Tanınmış bir maden suyu markasına ait bir gazetede çıkan; “maden suyunda insan sağlığını etkileyecek şekilde yüksek miktarda arsenik (ağır metal) tespit edildiği” haberi yanında, aynı üretim tesisine ait pislik, küf ve yosun içeren görüntüler üretime ara verdirdi. Tüketici de gerçek mesajı almış oldu!
İşte sık sık bahsettiğim duyurunun gücü budur…
Sonuç olarak; yıllardır “piyasadaki bal markalarının yüzde 80’i bal olmayan karışımlar içermektedir” diyenlere kızmak yerine mücadeleye omuz verilseydi, çeşit zenginliğimize ve küresel şöhretimize gölge düşmezdi.
Sucuk hilelerinde de inanıyorum ki, onlarca sayfalık liste açıklanmayı bekliyordur. Vatandaşın moralini bozmamak anlayışla karşılanabilir ama insan sağlığını bozmak için her gün yeni buluşlar üzerinde çalışan sahtekarlara da caydırıcı cezalar gerekir.
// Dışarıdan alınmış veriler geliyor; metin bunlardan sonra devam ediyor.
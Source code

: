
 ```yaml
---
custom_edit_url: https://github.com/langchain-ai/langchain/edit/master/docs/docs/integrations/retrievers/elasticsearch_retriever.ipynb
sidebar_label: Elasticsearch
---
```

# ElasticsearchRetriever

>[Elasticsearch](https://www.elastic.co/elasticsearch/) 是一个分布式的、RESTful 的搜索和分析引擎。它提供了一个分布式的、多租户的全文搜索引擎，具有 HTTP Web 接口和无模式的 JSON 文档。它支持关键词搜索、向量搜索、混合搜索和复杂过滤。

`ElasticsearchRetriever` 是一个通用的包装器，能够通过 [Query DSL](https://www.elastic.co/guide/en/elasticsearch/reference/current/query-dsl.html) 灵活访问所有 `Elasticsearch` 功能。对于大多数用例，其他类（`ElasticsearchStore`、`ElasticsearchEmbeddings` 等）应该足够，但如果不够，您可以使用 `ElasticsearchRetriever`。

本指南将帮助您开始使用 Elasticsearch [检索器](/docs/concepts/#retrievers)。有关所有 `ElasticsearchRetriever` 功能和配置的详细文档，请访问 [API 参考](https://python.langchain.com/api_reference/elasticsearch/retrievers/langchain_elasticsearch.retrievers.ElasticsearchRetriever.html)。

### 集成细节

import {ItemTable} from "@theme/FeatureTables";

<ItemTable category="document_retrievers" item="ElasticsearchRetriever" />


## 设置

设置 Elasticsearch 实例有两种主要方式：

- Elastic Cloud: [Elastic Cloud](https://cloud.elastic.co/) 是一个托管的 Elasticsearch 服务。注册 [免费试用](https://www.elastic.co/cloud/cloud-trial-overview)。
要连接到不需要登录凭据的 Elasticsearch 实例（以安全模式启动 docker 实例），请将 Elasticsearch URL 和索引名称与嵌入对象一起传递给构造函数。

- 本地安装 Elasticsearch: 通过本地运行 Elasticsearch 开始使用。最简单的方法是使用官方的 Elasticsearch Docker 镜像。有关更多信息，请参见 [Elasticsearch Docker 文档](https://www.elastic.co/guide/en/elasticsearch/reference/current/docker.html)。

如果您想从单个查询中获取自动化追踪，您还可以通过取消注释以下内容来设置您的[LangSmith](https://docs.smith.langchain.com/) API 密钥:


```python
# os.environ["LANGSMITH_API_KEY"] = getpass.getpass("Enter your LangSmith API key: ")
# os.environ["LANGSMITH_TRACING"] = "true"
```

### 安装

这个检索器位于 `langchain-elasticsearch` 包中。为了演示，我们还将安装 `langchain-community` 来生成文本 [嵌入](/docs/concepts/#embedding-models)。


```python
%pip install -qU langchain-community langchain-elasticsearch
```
Geçmiş yıllarda en çok suçlananlar ‘merdiven altı üretim’ şemsiyesi altında toplanırlardı. Şimdi ise yukarda da görüleceği üzere, ‘entegre üretim tesisleri’ gelişmiş hilelerin yeni adresi olarak gösterilmektedir. İşte yukardaki örnekler ile; İstanbul’un bütün ilçelerindeki marketler (bakkallar değil) hileli veya kusurlu ürün satışı ile zan altındadırlar. Dolayısıyla ‘hangi markette hangi marka?’ açıklaması yapılmalıdır ki, bu şüphe bütün sektörü sarmasın…
Bilgi paylaşılamasa da asla saklı kalmaz. İşte yukarda da görüldüğü gibi birileri örtüyü kaldırır ve ayıplar er geç ortaya dökülür.